Local stock market bulls will be looking at the start of the earnings season for more steam to continue its run after hitting a wall at the 7,400 to 7,500 as the weakening of the Peso together with offshore uncertainties weigh on sentiment.
“With the local market still deemed to be attractive, we may see bargain-hunting next week. The dovish monetary policy outlook of the Bangko Sentral ng Pilipinas is still expected to give the market support,” said Philstocks Financial Research Manager Japhet Tantiangco.
He noted though that, “More catalysts could be needed for the market to get past the 7,400 - 7,500 range. In line with this, investors are expected to look forward to the corporate sector’s third quarter reports. Upbeat corporate results are seen as one of the possible catalysts that could drive the market higher.”
“Investors are also expected to monitor the movement of the local currency.
“An appreciation is expected to help in next week’s trading while a further depreciation is seen to weigh on the bourse,” Tantiangco added.
Online brokerage 2TradeAsia.com said “The final earnings season of the calendar year officially kicks off, with the banks opening with very good numbers, as expected of sectors with interest rate-sensitive topline drivers.”
It added that, “Release of corporate guidance, both in earnings and capital expenditures, heading into 2025, is also expected to stir up additional excitement in the short-term.”

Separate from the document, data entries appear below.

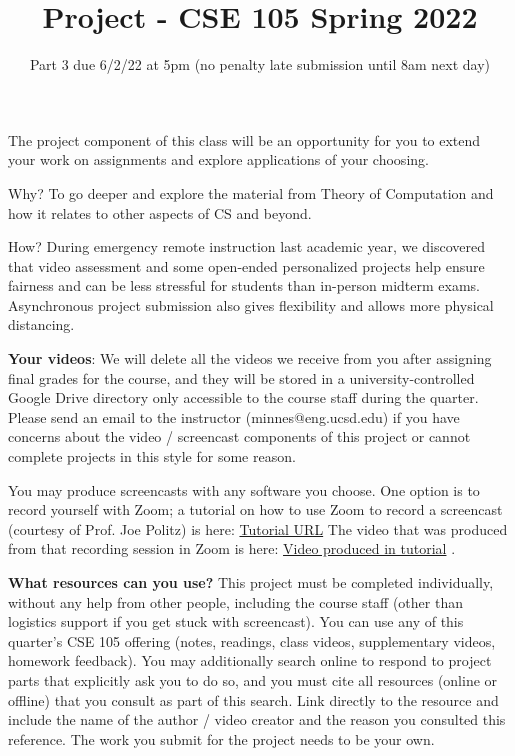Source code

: 

\title{Project - CSE 105 Spring 2022}
\date{Part 3 due 6/2/22 at 5pm (no penalty late submission until 8am next day)}


\maketitle
\thispagestyle{fancy}

\vspace{-30pt}

 The project component of this class will be an opportunity for you to extend your work on 
 assignments and explore applications of your choosing. 
 
 Why?  To go deeper and explore the material from Theory of Computation and how it relates to 
 other aspects of CS and beyond. 
 
 How?  During emergency remote instruction last academic year, we discovered that video 
 assessment and some open-ended personalized projects help ensure fairness and can be less 
 stressful for students than in-person midterm exams. Asynchronous project submission also 
 gives flexibility and allows more physical distancing. 
 
 {\bf Your videos}: We will delete all the videos we receive from you after assigning final grades for 
 the course, and they will be stored in a university-controlled Google Drive directory only 
 accessible to the course staff during the quarter. Please send an email to the instructor 
 (minnes@eng.ucsd.edu) if you have concerns about the video / screencast components of this 
 project or cannot complete projects in this style for some reason. 
 
 You may produce screencasts with any software you choose. One option is to record yourself 
 with Zoom; a tutorial on how to use Zoom to record a screencast (courtesy of Prof. Joe Politz) is 
 here: \href{https://drive.google.com/open?id=1KROMAQuTCk40zwrEFotlYSJJQdcG_GUU}{Tutorial URL}
 The video that was produced from that recording session in Zoom is here:
 \href{{https://drive.google.com/open?id=1MxJN6CQcXqIbOekDYMxjh7mTt1TyRVMl}}{Video produced in tutorial} .
 
 {\bf What resources can you use? }
 This project must be completed individually, without any help from other people, 
 including the course staff (other than logistics support if you get stuck with screencast). 
 You can use any of this quarter’s CSE 105 offering (notes, readings, class videos, 
 supplementary videos, homework feedback). You may additionally search online to respond to 
 project parts that explicitly ask you to do so, and you must  cite all resources (online or offline) 
 that you consult as part of this search. Link directly to the resource and include the name of the 
 author / video creator and the reason you consulted this reference. The work you submit for the 
 project needs to be your own.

“This earnings season, on top of providing hints to the level of capital spending next year, will coincide with the release of liquidity after the BSP's most recent RRR cut.
“As the PSEi attempts to base-build around 7,500, anticipate short-run profit taking amidst a potential influx of volume right around November. Take advantage of dips to spot entries,” the stock brokerage advised.
For stock picks, Abacus Securities Corporation is advising its clients to accumulate Bloomberry Resorts Corporation after it has fallen in recent months, noting that “We believe third quarter earnings will be reflective of a turnaround story that will be proven in 2025.”
It added that the share price is now the cheapest in the region for gaming stocks even though it has better than average projected growth for next year despite current weakness in revenues from the VIP market.
Meanwhile, COL Financial has a BUY rating for Jollibee Foods Corporation after increasing its revenue and profit forecasts for the company for 2024 and 2025 mainly to account for newly-acquired Compose Coffee’s expected contribution and the more favorable outlook on JFC’s international operations.
COL increased its revenue forecasts for Jollibee by 1.2 percent for 2024 and 2.4 percent for 2025 net income estimates were raised by 4.4 percent for 2024 and 6.8 percent for 2025.
The brokerage also has a BUY rating for China Banking Corporation as it stands to benefit from the rate cut and the RRR cut.
“Furthermore, we have seen a notable improvement in the stock’s liquidity,” said COL adding that, “we expect short-term buying pressure from its potential inclusion to the PSE index during the benchmark’s rebalancing next February.
This presents a short-term trading opportunity as being added to the PSEi would attract inflows from index-tracking funds, which could further propel the share price.”